“Well, hedidkiss you."
"Why was Sophia so surprised? She didn't seem to believe that he'd kissed me."
"I could not answer that, as I do not know. He is very, very reclusive. If I had to guess, I would say that it's rather out of character for him. Which means you must be special to him, somehow. Perhaps in a way neither of you yet understands.”
“Oh."
Special to him?
God, I wish. I wish I were special. I wish that what we'd shared was the beginning.
I know I shouldn't think that way. He doesn't want that. He can’t give me that. He made that pretty clear.
Doesn't mean my heart doesn't want what it wants, anyway, though.
And my heart wants Jakob Kasparek. Or Caleb Indigo. I don't care what his name is. I just…
I want him.
It's stupid.
Dangerous.
Foolish.
And true.
15
CHECK THE FUCKING PERIMETER
JAKOB
Laughter feels particularly and personally insulting in this context.
Pugli's six goons sit around a tiny folding card table—gotten from who knows where—playing poker for bullets. They speak a rapid, overlapping mix of Bulgarian, Czech, Russian, and English, and it isn’t immediately clear whether they all understand each other. There's a lot of yelling and cursing, which isn't unusual for these mercenary types, but it seems to me like there's a hint of tension between some of these guys. Rounded, lifted shoulders, narrowed eyes watching every movement, snapped answers, a folded hand tossed down a little too angrily.
Makes me wonder if I can use the tension to my advantage.
Pugli is always on the phone; he has three of them—one in his right hip pocket, one in his back left pocket, and one in the inside right pocket of his suit coat; he speaks English into the first, French into the second, and a pidgin of French, English, and Bulgarian into the third; despite his name, I’ve never heard him speak Italian. I'm not sure what any of it is all about, though, as he tends to wander while talking on the phone, pacing, gesturingangrily, rarely listening for more than thirty seconds at a time before interrupting with commands or questions.
We are, in a rather humorously clichéd turn of events, camped out in an abandoned, dilapidated, dripping old manufacturing facility in the middle of a field in the middle of nowhere. There's nothing but open fields in every direction as far as the eye can see, rolling hills, and the occasional stand of trees. We bounced along a rutted two-track for miles, approaching the facility from the rear; a cracking, crumbling asphalt road leads away from the facility, weeds growing up from the cracks, dislodging chunks of asphalt.
Let me tell you, that was the most painful car ride of my life.
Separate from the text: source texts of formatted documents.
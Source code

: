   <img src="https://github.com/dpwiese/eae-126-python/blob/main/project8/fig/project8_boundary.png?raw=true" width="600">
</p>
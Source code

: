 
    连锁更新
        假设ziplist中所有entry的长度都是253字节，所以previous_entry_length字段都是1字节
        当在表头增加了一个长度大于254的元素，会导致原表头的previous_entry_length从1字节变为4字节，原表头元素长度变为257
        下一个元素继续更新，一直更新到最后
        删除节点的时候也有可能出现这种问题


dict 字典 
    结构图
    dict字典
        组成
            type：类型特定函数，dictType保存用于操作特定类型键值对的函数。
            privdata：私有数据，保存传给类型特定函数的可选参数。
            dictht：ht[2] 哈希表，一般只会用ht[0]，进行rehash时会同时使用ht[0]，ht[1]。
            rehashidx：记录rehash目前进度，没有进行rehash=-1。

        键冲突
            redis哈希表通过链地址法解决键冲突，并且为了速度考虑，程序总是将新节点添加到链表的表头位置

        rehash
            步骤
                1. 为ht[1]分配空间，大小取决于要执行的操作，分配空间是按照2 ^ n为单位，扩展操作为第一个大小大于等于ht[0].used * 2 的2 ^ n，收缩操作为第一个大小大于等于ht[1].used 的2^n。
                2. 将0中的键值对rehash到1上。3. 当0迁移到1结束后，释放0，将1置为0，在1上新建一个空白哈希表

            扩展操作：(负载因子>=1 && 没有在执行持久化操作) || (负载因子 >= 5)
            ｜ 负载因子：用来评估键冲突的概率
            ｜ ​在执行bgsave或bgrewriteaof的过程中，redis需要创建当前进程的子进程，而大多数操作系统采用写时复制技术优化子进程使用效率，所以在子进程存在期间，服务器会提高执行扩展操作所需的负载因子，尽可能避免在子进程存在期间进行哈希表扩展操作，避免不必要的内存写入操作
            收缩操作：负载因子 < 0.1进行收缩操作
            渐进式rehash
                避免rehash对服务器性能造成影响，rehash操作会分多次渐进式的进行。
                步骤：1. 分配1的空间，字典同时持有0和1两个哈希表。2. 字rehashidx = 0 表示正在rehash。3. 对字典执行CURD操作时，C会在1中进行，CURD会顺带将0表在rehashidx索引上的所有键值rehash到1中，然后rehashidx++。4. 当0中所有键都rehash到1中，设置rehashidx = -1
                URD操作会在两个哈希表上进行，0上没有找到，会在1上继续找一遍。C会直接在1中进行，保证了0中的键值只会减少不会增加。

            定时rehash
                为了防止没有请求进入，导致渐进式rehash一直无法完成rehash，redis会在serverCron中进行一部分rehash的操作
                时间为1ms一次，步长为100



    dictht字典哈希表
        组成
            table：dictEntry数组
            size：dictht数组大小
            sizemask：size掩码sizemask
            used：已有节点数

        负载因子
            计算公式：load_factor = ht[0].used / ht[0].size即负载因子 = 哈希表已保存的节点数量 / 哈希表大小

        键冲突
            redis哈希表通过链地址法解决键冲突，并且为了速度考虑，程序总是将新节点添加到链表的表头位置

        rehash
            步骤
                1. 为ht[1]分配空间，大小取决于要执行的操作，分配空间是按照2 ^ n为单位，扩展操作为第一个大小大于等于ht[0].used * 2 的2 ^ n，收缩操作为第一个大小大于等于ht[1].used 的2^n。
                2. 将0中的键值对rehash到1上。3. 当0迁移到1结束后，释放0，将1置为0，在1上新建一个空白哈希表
Now, I'm tied to a metal folding chair, watching Pugli's goons suck at poker. When we first arrived, I was in remarkably bad shape. Losing blood, weak, and incoherent. Unfaked, also. A battered old F-150 arrived a few minutes after we did, the bed capped by a veterinarian's mobile clinic insert. A tiny, wiry old woman climbed down from the cab, her hair a chaotic silver bottle-brush exploding in every conceivable direction. She wore coke-bottle glasses that made her eyes look enormous.
When we pulled into the huge, drip-echoing building, I'd been unceremoniously dumped onto the dirty concrete floor and left there to soak in my own blood as it oozed through the makeshift bandage these hacks had slapped on. When she arrived, the old vet had tsked in disapproval, snapping something in Bulgarian—I recognize the language and know a few words, but I do not speak it or understand it. They'd found a tarp from somewhere and rolled me onto it, and she'd set about tending to my wounds, muttering to herself under her breath as she tilted me onto my side to examine the exit wound, then let me flop painfully back down…only to shove her blue rubber-gloved finger into the entrance hole and wiggling it around. Which felt personal. Like a violation of some sort.
"Very lucky," she'd grumbled, half to me, half to herself, almost but not quite under her cigarette-stinking breath. "Is what we call a soft tissue wound, no bone or organs hurt. Right through, no damage. Very painful, but okay."
"Lovely," I'd muttered. "Doesn't feel okay."
"Getting shot will never tickle, big man. I am only paid to make sure you do not die yet."
"Yet," I'd snorted.
She had only shrugged one thin shoulder. "He pay me very well for come see to you." Her accent was thick, but her English was excellent. "Is not a hard choice: make money or watch a video of your favorite cousin in Bulgaria get shot in the head. Is easy, hmm? I am sorry to you. But I do what I must do."